Some famous examples from the era of FIA Group A rules include Mitsubishi's Evolution Lancers, Nissan's R32 Skyine GT-R, and the BMW E30 M3.
These models are comprehensively upgraded above the bread-and-butter E30, R32 and Lancer variants to be suitable to then be built into a lightning-fast racing car. This meant the road-going variants Joe and Joelyn Average would buy from their local Car Dealer needed to be fitted with bespoke engines, lighter chassis, upgraded suspension and brakes, and much more as they would provide a better basis for the race teams to then create their track-only models
From the 1960s-1990s, during the heyday of production car-based racing, homologation rules were tightly controlled to stop manufacturers cheating hard. This gave us some of the greatest performance cars of all time, including wild winged monsters like Dodge's 1969 Charger Daytona and the 1970 Plymouth Superbird, all the way to rally beasts like Lancia's Delta Integrale and the R32 GT-R Skyline.

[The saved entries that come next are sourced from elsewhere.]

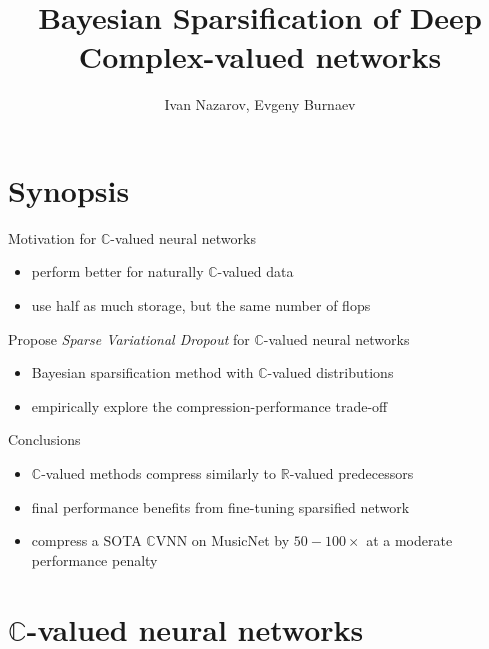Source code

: \documentclass{beamer}
\title[Exam]{Bayesian Sparsification of Deep Complex-valued networks}
\author[Nazarov I., Burnaev E.]{Ivan Nazarov, Evgeny Burnaev}
\date{}
\institute[Skoltech]{ADASE Skoltech \\ Moscow, Russia}
\newcommand{\real}{\mathbb{R}}
\newcommand{\cplx}{\mathbb{C}}
\begin{document}
\begin{frame}
  \titlepage

\end{frame}

\section{Synopsis} %
\label{sec:synopsis}

\begin{frame}[c]{\insertsection}
  Motivation for $\cplx$-valued neural networks
  \begin{itemize}
    \item perform better for naturally $\cplx$-valued data
    \item use half as much storage, but the same number of flops
  \end{itemize}

  \pause
  \medskip
  Propose \emph{Sparse Variational Dropout} for $\cplx$-valued neural networks
  \begin{itemize}
    \item Bayesian sparsification method with $\cplx$-valued distributions 
    \item empirically explore the compression-performance trade-off
  \end{itemize}

  \pause
  \medskip
  Conclusions
  \begin{itemize}
    \item $\cplx$-valued methods compress similarly to $\real$-valued predecessors
    \item final performance benefits from fine-tuning sparsified network
    \item compress a SOTA $\cplx$VNN on MusicNet by $50-100\times$ at a moderate performance penalty
  \end{itemize}

\end{frame}


\section{$\cplx$-valued neural networks} %
\label{sec:complex_valued_networks}
\end{document}

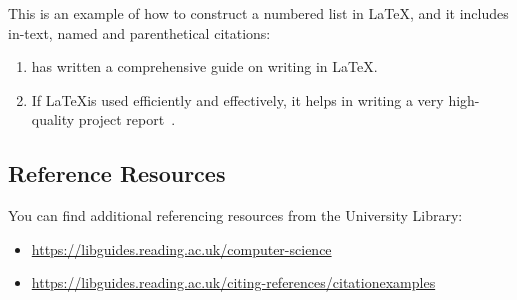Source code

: \noindent 
This is an example of how to construct a numbered list in \LaTeX, and it includes in-text, named and parenthetical citations:
\begin{enumerate}
    \item \cite{kottwitzlatex2021} has written a comprehensive guide on writing in \LaTeX.
    \item If \LaTeX is used efficiently and effectively, it helps in writing a very high-quality project report~\citep{lamport1994latex}.   
\end{enumerate}

\subsection{Reference Resources}\label{subsec:reflinks}
You can find additional referencing resources from the University Library:
\begin{itemize}
    \item \url{https://libguides.reading.ac.uk/computer-science}
    \item \url{https://libguides.reading.ac.uk/citing-references/citationexamples}
\end{itemize}


% 



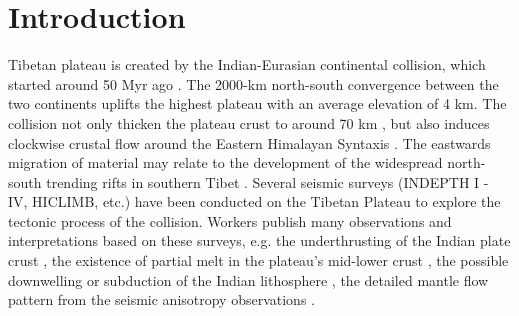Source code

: \section{Introduction}

Tibetan plateau is created by the Indian-Eurasian continental collision, which started around 50 Myr ago \cite{Patriat_1984}. The 2000-km north-south convergence between the two continents uplifts the highest plateau with an average elevation of 4 km. The collision not only thicken the plateau crust to around 70 km \cite[e.g.][]{Nabelek_2009}, but also induces clockwise crustal flow around the Eastern Himalayan Syntaxis \cite{Gan_2007}. The eastwards migration of material may relate to the development of the widespread north-south trending rifts in southern Tibet \cite[e.g.][]{Yin_2000,Zhang_2013}. 
Several seismic surveys (INDEPTH I - IV, HICLIMB, etc.) have been conducted on the Tibetan Plateau to explore the tectonic process of the collision. Workers publish many observations and interpretations based on these surveys, e.g. the underthrusting of the Indian plate crust \cite{Zhao_1993}, the existence of partial melt in the plateau’s mid-lower crust \cite{Brown_1996}, the possible downwelling or subduction of the Indian lithosphere \cite{Tilmann_2003,Li_2008}, the detailed mantle flow pattern from the seismic anisotropy observations \cite[e.g.][]{Hirn_1995,Huang_2000,Fu_2008}.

Ultimately homologation specials were legislated out of existance. Safety concerns forced motorsport governing bodies to move to purely fabricated race cars that have little or no ties to road-going machinery.
Surely the wildest homologation car ever was the 1994 Dauer 962 LM, which is basically a 400km/h Porsche 962 Le Mans race car that dominated the wild Group C era of sports car racing. But with number plates. It was made available to exploit a loophole in the rules for the 1994 Le Mans 24-hour race, and only a handful have ever been sold, which is probably a good thing as they are regarded as one of the fastest road-going cars of all time (but still not as maaad as a Super-Turbo!)